A nutricionista funcional e integrativa Luanna Caramalac explica que esse tipo de inflamação é diferente da resposta natural do organismo a uma gripe ou um machucado.
“A inflamação silenciosa ou inflamação crônica de baixo grau é um estado em que o organismo permanece constantemente ativando o sistema imunológico, mesmo sem uma infecção aparente. Diferentemente da inflamação aguda, que é uma resposta natural e temporária do corpo, essa inflamação é persistente e pode favorecer o desenvolvimento de doenças como obesidade, diabetes, doenças cardiovasculares e até alguns transtornos autoimunes”, afirma.
Segundo ela, justamente por não provocar sintomas intensos no início, muitas pessoas convivem durante anos com esse processo sem perceber que algo está errado.
DEMORA NA RECUPERAÇÃO
A sensação de peso que permanece por dias após períodos de exagero não é causada apenas pelo aumento temporário da ingestão de calorias. De acordo com a especialista, normalmente esses momentos concentram diversos fatores capazes de desencadear respostas inflamatórias.
“Esses períodos reúnem excesso de açúcar, álcool, alimentos ultraprocessados, poucas fibras, noites maldormidas, desidratação e estresse.
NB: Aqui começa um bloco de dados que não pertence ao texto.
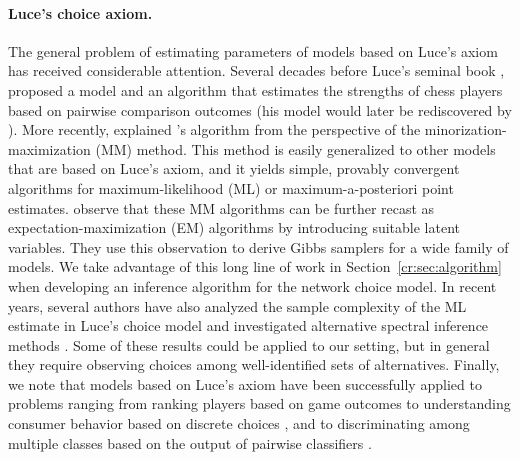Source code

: \paragraph{Luce's choice axiom.}
The general problem of estimating parameters of models based on Luce's axiom has received considerable attention.
Several decades before Luce's seminal book \citep{luce1959individual}, \citet{zermelo1928berechnung} proposed a model and an algorithm that estimates the strengths of chess players based on pairwise comparison outcomes (his model would later be rediscovered by \citet{bradley1952rank}).
More recently, \citet{hunter2004mm} explained \citeauthor{zermelo1928berechnung}'s algorithm from the perspective of the minorization-maximization (MM) method.
This method is easily generalized to other models that are based on Luce's axiom, and it yields simple, provably convergent algorithms for maximum-likelihood (ML) or maximum-a-posteriori point estimates.
\citet{caron2012efficient} observe that these MM algorithms can be further recast as expectation-maximization (EM) algorithms by introducing suitable latent variables.
They use this observation to derive Gibbs samplers for a wide family of models.
We take advantage of this long line of work in Section~\ref{cr:sec:algorithm} when developing an inference algorithm for the network choice model.
In recent years, several authors have also analyzed the sample complexity of the ML estimate in Luce's choice model \citep{hajek2014minimax, vojnovic2016parameter} and investigated alternative spectral inference methods \citep{negahban2012iterative, azari2013generalized, maystre2015fast}.
Some of these results could be applied to our setting, but in general they require observing choices among well-identified sets of alternatives.
Finally, we note that models based on Luce's axiom have been successfully applied to problems ranging from ranking players based on game outcomes \citep{zermelo1928berechnung, elo1978rating} to understanding consumer behavior based on discrete choices \citep{mcfadden1973conditional}, and to discriminating among multiple classes based on the output of pairwise classifiers \citep{hastie1998classification}.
Tudo isso altera a microbiota intestinal, favorece retenção de líquidos, aumenta a resistência à insulina e dificulta a recuperação do organismo”, explica.
Como consequência, surgem sintomas como barriga inchada, indisposição, sensação de peso, alterações no humor e menor disposição para realizar as atividades do dia a dia.
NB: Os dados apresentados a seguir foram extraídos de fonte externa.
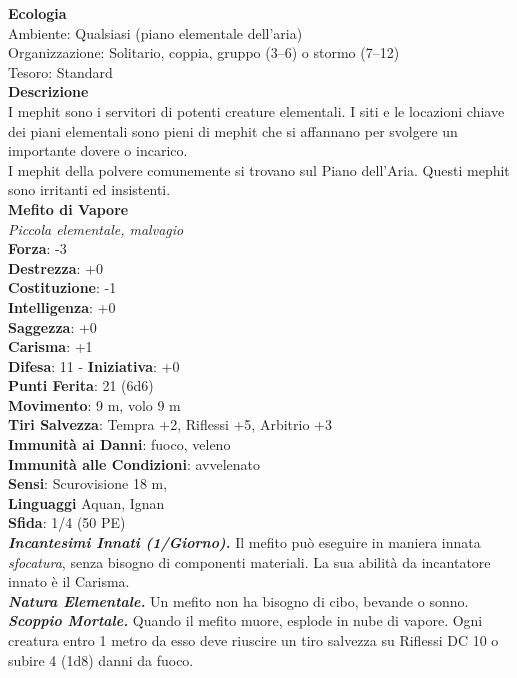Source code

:\begin{multicols}{2}
\textbf{Ecologia}\\
Ambiente: Qualsiasi (piano elementale dell'aria)\\
Organizzazione: Solitario, coppia, gruppo (3–6) o stormo (7–12)\\
Tesoro: Standard\\
\textbf{Descrizione}\\
I mephit sono i servitori di potenti creature elementali. I siti e le locazioni chiave dei piani elementali sono pieni di mephit che si affannano per svolgere un importante dovere o incarico.\\
I mephit della polvere comunemente si trovano sul Piano dell'Aria. Questi mephit sono irritanti ed insistenti.\\


\medskip\textbf{Mefito di Vapore}\\
\emph{Piccola elementale, malvagio}\\
\textbf{Forza}: -3\\
\textbf{Destrezza}: +0\\
\textbf{Costituzione}: -1\\
\textbf{Intelligenza}: +0\\
\textbf{Saggezza}: +0\\
\textbf{Carisma}: +1\\
\textbf{Difesa}: 11 - \textbf{Iniziativa}: +0\\
\textbf{Punti Ferita}: 21 (6d6)\\
\textbf{Movimento}: 9 m, volo 9 m\\
\textbf{Tiri Salvezza}: Tempra +2, Riflessi +5, Arbitrio +3\\
\textbf{Immunità ai Danni}: fuoco, veleno\\
\textbf{Immunità alle Condizioni}: avvelenato\\
\textbf{Sensi}: Scurovisione 18 m, \\
\textbf{Linguaggi} Aquan, Ignan\\
\textbf{Sfida}: 1/4 (50 PE)\smallskip\\
\emph{\textbf{Incantesimi Innati (1/Giorno).}} Il mefito può eseguire in maniera innata \emph{sfocatura}, senza bisogno di componenti materiali. La sua abilità da incantatore innato è il Carisma.\\
\emph{\textbf{Natura Elementale.}} Un mefito non ha bisogno di cibo, bevande o sonno.\\
\emph{\textbf{Scoppio Mortale.}} Quando il mefito muore, esplode in nube di vapore. Ogni creatura entro 1 metro da esso deve riuscire un tiro salvezza su Riflessi DC 10 o subire 4 (1d8) danni da fuoco. \\

\end{multicols}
Embora muitas pessoas recorram a dietas extremamente restritivas ou jejuns prolongados para “compensar” os excessos, essa estratégia nem sempre ajuda o organismo.
“O corpo já possui órgãos especializados em desintoxicação, como fígado, rins, intestino e pele. Depois de um período de excessos, o melhor caminho é voltar à rotina saudável, priorizar alimentos naturais, boa hidratação, sono adequado e atividade física. Medidas muito restritivas podem aumentar o estresse metabólico e dificultar ainda mais a recuperação”, orienta.
SINTOMAS IGNORADOS
Um dos principais desafios da inflamação silenciosa é justamente identificar seus sinais. Como eles costumam aparecer de forma gradual, acabam sendo encarados como algo normal da rotina.
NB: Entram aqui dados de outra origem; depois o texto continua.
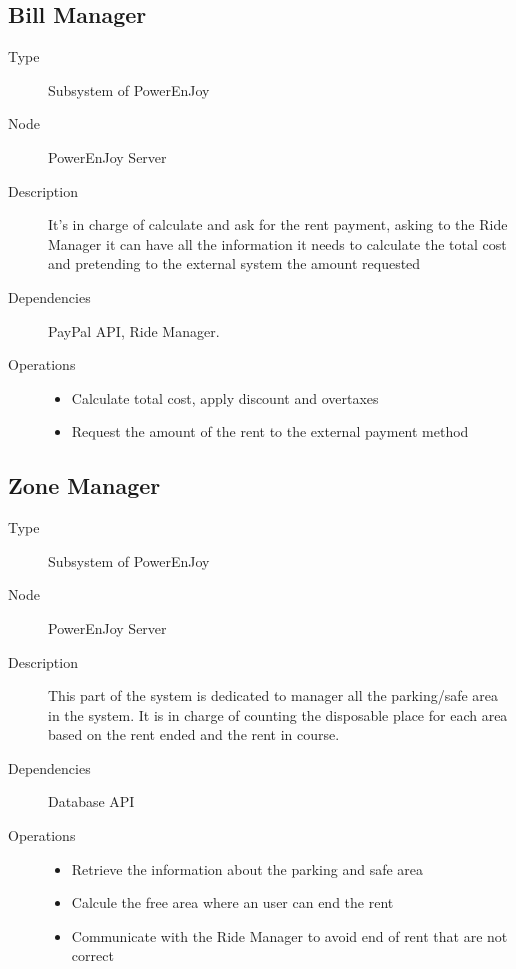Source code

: \subsection{Bill Manager}
\begin{description}
	\item[Type] Subsystem of PowerEnJoy
	\item[Node] PowerEnJoy Server
	\item[Description] It's in charge of calculate and ask for the rent payment, asking to the Ride Manager it can have all the information it needs to calculate the total cost and pretending to the external system the amount requested
	\item[Dependencies] PayPal API, Ride Manager.
	\item[Operations] 
		\begin{itemize}
			\item Calculate total cost, apply discount and overtaxes 
			\item Request the amount of the rent to the external payment method 
		\end{itemize}
\end{description}

\subsection{Zone Manager}
\begin{description}
	\item[Type] Subsystem of PowerEnJoy
	\item[Node] PowerEnJoy Server
	\item[Description] This part of the system is dedicated to manager all the parking/safe area in the system. It is in charge of counting the disposable place for each area based on the rent ended and the rent in course. 
	\item[Dependencies] Database API
	\item[Operations] 
		\begin{itemize}
			\item Retrieve the information about the parking and safe area
			\item Calcule the free area where an user can end the rent 
			\item Communicate with the Ride Manager to avoid end of rent that are not correct
	\end{itemize}
\end{description}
Entre os sintomas mais frequentes estão: cansaço persistente; dificuldade para emagrecer; barriga inchada; alterações intestinais; dores nas articulações; dores de cabeça frequentes; dificuldade de concentração; sono não reparador; e maior frequência de infecções.
Segundo Luanna Caramalac, muitas pessoas acreditam estar saudáveis simplesmente porque não receberam um diagnóstico de doença.
“Muitas convivem diariamente com esses sintomas sem perceber que eles podem indicar um desequilíbrio metabólico”, diz.
Ela relata que é bastante comum pacientes procurarem atendimento apenas por estarem cansados ou por não conseguirem perder peso e descobrirem que esses sintomas fazem parte de um quadro maior.
“Durante a avaliação clínica, associamos histórico, hábitos de vida, sintomas e exames para identificar possíveis causas como alterações intestinais, resistência à insulina, excesso de gordura visceral, deficiências nutricionais ou outros desequilíbrios que favorecem a inflamação crônica. O objetivo é entender a origem do problema, e não apenas aliviar os sintomas”, pontua.
INTESTINO É PROTAGONISTA
Nos últimos anos, a ciência tem reforçado a importância da saúde intestinal para o funcionamento de praticamente todo o organismo. Não por acaso, a nutricionista costuma afirmar que o intestino é a base da saúde.
Ela explica que cerca de 70% das células do sistema imunológico estão concentradas nessa região do corpo, responsável por atuar como uma barreira entre o ambiente externo e o organismo.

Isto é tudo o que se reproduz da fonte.